Exercise details:
Give the data again exactly as written, skipping any pictures.

Supplied records:
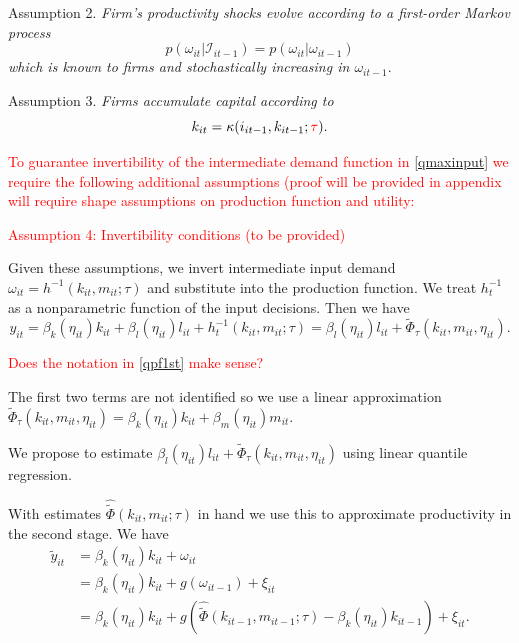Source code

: \documentclass[11pt]{article}
\begin{document}
Assumption 2. \textit{Firm's productivity shocks evolve according to a first-order Markov process}
\begin{equation}
p(\omega_{it}|\mathcal{I}_{it-1})=p(\omega_{it}|\omega_{it-1})
\end{equation}
\textit{which is known to firms and stochastically increasing in $\omega_{it-1}$}.

Assumption 3. \textit{Firms accumulate capital according to}
\begin{equation}
    k_{it}=\kappa(i_{it-1}, k_{it-1}; \textcolor{red}{\tau}).
\end{equation}

\textcolor{red}{To guarantee invertibility of the intermediate demand function in \eqref{qmaxinput} we require the following additional assumptions (proof will be provided in appendix will require shape assumptions on production function and utility:}

\textcolor{red}{Assumption 4: Invertibility conditions (to be provided)}

Given these assumptions, we invert intermediate input demand $\omega_{it}=h^{-1}(k_{it}, m_{it}; \tau)$ and substitute into the production function. We treat $h_{t}^{-1}$ as a nonparametric function of the input decisions. Then we have
\begin{equation} \label{qpf1st}
y_{it}=\beta_{k}(\eta_{it})k_{it}+\beta_{l}(\eta_{it})l_{it}+h_{t}^{-1}(k_{it}, m_{it}; \tau)=\beta_{l}(\eta_{it})l_{it}+\tilde{\Phi}_{\tau}(k_{it}, m_{it}, \eta_{it}).
\end{equation}

\textcolor{red}{Does the notation in \eqref{qpf1st} make sense?}

The first two terms are not identified so we use a linear approximation $\tilde{\Phi}_{\tau}(k_{it}, m_{it}, \eta_{it})=\beta_{k}(\eta_{it})k_{it}+\beta_{m}(\eta_{it})m_{it}$.

We propose to estimate $\beta_{l}(\eta_{it})l_{it}+\tilde{\Phi}_{\tau}(k_{it}, m_{it}, \eta_{it})$ using linear quantile regression.

With estimates $\hat{\tilde{\Phi}}(k_{it}, m_{it}; \tau)$ in hand we use this to approximate productivity in the second stage. We have
\begin{equation} \label{qpf2nd}
\begin{split}
\tilde{y}_{it}&=\beta_{k}(\eta_{it})k_{it}+\omega_{it}\\
&=\beta_{k}(\eta_{it})k_{it}+g(\omega_{it-1})+\xi_{it}\\
&=\beta_{k}(\eta_{it})k_{it}+g(\hat{\tilde{\Phi}}(k_{it-1}, m_{it-1}; \tau)-\beta_{k}(\eta_{it})k_{it-1})+\xi_{it}.
\end{split}
\end{equation}
\end{document}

Exercise solution:
Source code

: \documentclass[11pt]{article}
\begin{document}
Assumption 2. \textit{Firm's productivity shocks evolve according to a first-order Markov process}
\begin{equation}
p(\omega_{it}|\mathcal{I}_{it-1})=p(\omega_{it}|\omega_{it-1})
\end{equation}
\textit{which is known to firms and stochastically increasing in $\omega_{it-1}$}.

Assumption 3. \textit{Firms accumulate capital according to}
\begin{equation}
    k_{it}=\kappa(i_{it-1}, k_{it-1}; \textcolor{red}{\tau}).
\end{equation}

\textcolor{red}{To guarantee invertibility of the intermediate demand function in \eqref{qmaxinput} we require the following additional assumptions (proof will be provided in appendix will require shape assumptions on production function and utility:}

\textcolor{red}{Assumption 4: Invertibility conditions (to be provided)}

Given these assumptions, we invert intermediate input demand $\omega_{it}=h^{-1}(k_{it}, m_{it}; \tau)$ and substitute into the production function. We treat $h_{t}^{-1}$ as a nonparametric function of the input decisions. Then we have
\begin{equation} \label{qpf1st}
y_{it}=\beta_{k}(\eta_{it})k_{it}+\beta_{l}(\eta_{it})l_{it}+h_{t}^{-1}(k_{it}, m_{it}; \tau)=\beta_{l}(\eta_{it})l_{it}+\tilde{\Phi}_{\tau}(k_{it}, m_{it}, \eta_{it}).
\end{equation}

\textcolor{red}{Does the notation in \eqref{qpf1st} make sense?}

The first two terms are not identified so we use a linear approximation $\tilde{\Phi}_{\tau}(k_{it}, m_{it}, \eta_{it})=\beta_{k}(\eta_{it})k_{it}+\beta_{m}(\eta_{it})m_{it}$.

We propose to estimate $\beta_{l}(\eta_{it})l_{it}+\tilde{\Phi}_{\tau}(k_{it}, m_{it}, \eta_{it})$ using linear quantile regression.

With estimates $\hat{\tilde{\Phi}}(k_{it}, m_{it}; \tau)$ in hand we use this to approximate productivity in the second stage. We have
\begin{equation} \label{qpf2nd}
\begin{split}
\tilde{y}_{it}&=\beta_{k}(\eta_{it})k_{it}+\omega_{it}\\
&=\beta_{k}(\eta_{it})k_{it}+g(\omega_{it-1})+\xi_{it}\\
&=\beta_{k}(\eta_{it})k_{it}+g(\hat{\tilde{\Phi}}(k_{it-1}, m_{it-1}; \tau)-\beta_{k}(\eta_{it})k_{it-1})+\xi_{it}.
\end{split}
\end{equation}
\end{document}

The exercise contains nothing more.